En outre, l'indemnité n'est due qu'à compter de la date à laquelle l'annulation de la décision autorisant le licenciement est définitive.
Or au cas présent, il est justifié et non contesté que la société PUF a formé un recours à l'encontre de la décision rendue le 03 décembre 2013 par le tribunal administratif de Paris.
Il s'ensuit que la demande se heurte à une contestation sérieuse et ne peut qu'être rejetée, l'ordonnance entreprise étant donc infirmée en ce qu'elle a alloué à ce titre une provision de 35 630 € et les congés payés afférents.
- Sur la demande en remise de bulletins de paie conformes et en régularisation auprès des organismes sociaux':
En conséquence de ce qui précède, la demande tendant à la remise de bulletins de paie conformes devient sans objet et ne peut prospérer.
Il en est de même de la demande tendant à «'la régularisation de ces périodes salariales auprès des organismes sociaux'».
- Sur la demande en dommages et intérêts':
L'appel interjeté par la société PUF ne saurait être jugé dilatoire et abusif alors que cette dernière voit son appel prospérer.
Par ailleurs, la créance de réparation dont se prévaut M. [S] [W] pour discrimination et harcèlement moral est fondée sur le trouble manifestement illicite allégué, dont la cour n'a pas retenu l'existence ainsi qu'il a été dit ci-avant.
Il en résulte que la demande dans toutes ses composantes se heurte à une contestation sérieuse, de sorte que l'ordonnance entreprise sera confirmée sur ce point.
Sur la demande nouvelle tendant à la confirmation du jugement rendu le 13 avril 2015 par le juge de l'exécution du tribunal de grande instance de Paris':
La cour de céans n'étant pas saisie d'un recours formé contre le jugement rendu le 13 avril 2015 par le juge de l'exécution du tribunal de grande instance de Paris, cette demande est irrecevable et ne peut donner lieu à référé.

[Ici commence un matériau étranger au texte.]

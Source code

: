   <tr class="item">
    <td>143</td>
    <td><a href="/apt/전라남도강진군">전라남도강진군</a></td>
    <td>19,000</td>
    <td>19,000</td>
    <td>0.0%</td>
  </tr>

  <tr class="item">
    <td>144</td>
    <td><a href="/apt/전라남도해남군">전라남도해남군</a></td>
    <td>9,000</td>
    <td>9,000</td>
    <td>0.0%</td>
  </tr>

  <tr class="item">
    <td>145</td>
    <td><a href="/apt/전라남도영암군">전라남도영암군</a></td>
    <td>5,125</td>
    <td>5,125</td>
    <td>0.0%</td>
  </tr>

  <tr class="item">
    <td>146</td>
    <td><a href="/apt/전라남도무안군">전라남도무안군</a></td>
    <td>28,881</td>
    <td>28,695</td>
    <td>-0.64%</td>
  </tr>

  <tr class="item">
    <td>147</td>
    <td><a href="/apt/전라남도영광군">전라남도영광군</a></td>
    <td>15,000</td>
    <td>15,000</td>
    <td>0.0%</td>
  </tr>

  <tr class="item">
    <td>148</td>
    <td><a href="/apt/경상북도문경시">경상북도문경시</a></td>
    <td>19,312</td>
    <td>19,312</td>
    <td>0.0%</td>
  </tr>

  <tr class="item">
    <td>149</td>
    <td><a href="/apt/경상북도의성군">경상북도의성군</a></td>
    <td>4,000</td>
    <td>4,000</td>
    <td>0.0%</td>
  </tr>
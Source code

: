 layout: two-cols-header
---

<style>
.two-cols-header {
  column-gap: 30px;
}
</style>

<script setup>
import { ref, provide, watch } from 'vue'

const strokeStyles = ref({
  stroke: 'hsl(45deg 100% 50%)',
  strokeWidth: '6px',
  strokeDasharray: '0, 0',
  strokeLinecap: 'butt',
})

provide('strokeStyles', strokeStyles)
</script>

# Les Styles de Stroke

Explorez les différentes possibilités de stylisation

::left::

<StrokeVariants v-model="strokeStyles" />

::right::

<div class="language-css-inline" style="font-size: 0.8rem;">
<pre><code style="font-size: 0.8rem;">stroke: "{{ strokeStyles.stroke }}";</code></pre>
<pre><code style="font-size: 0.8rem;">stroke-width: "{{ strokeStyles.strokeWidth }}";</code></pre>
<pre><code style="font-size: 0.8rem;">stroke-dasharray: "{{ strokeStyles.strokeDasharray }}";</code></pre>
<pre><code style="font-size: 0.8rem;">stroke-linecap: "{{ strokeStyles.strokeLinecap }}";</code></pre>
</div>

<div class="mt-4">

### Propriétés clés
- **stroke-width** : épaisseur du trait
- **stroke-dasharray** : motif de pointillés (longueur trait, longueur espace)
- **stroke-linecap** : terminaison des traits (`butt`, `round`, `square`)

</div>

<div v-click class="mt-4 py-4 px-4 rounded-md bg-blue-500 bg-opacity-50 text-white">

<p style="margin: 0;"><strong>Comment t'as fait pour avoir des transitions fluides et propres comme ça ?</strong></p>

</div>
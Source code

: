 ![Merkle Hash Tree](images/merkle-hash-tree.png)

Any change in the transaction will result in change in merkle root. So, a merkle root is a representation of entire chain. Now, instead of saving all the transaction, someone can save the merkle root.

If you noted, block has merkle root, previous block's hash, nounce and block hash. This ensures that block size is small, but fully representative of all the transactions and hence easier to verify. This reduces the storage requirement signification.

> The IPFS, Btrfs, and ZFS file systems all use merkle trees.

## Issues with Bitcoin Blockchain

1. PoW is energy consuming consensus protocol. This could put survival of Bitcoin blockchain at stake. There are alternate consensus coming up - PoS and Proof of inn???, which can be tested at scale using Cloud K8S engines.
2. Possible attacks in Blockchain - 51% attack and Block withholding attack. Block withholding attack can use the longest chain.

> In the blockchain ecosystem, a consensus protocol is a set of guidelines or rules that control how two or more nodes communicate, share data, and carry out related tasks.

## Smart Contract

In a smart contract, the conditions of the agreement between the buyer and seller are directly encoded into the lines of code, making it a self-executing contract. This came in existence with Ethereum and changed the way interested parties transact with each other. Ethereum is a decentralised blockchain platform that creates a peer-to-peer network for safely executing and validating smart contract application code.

Sur l'application de l'article 700 du code de procédure civile et les dépens':
L'ordonnance entreprise sera confirmée en ce qu'elle a statué sur les frais irrépétibles et les dépens de première instance, dans la mesure où à la date à laquelle le premier a statué, aucun obstacle de droit ne s'opposait à la demande de réintégration du salarié.
Des considérations tirées de motifs d'équité conduisent à ne pas faire application de l'article 700 du code de procédure civile devant la cour.
M. [S] [W] qui succombe supportera les dépens d'appel.
PAR CES MOTIFS
LA COUR
Infirme l'ordonnance entreprise en toutes ses dispositions, sauf en ce qu'elle a rejeté la demande en dommages et intérêts de M. [S] [W] et statué sur les frais irrépétibles et les dépens de première instance';
Statuant à nouveau et y ajoutant,
Dit n'y avoir lieu à référé sur l'ensemble des demandes présentées par M. [S] [W], y compris sur ses demandes nouvelles';
Dit n'y avoir lieu à application de l'article 700 du code de procédure civile devant la cour';
Condamne M. [S] [W] aux dépens d'appel.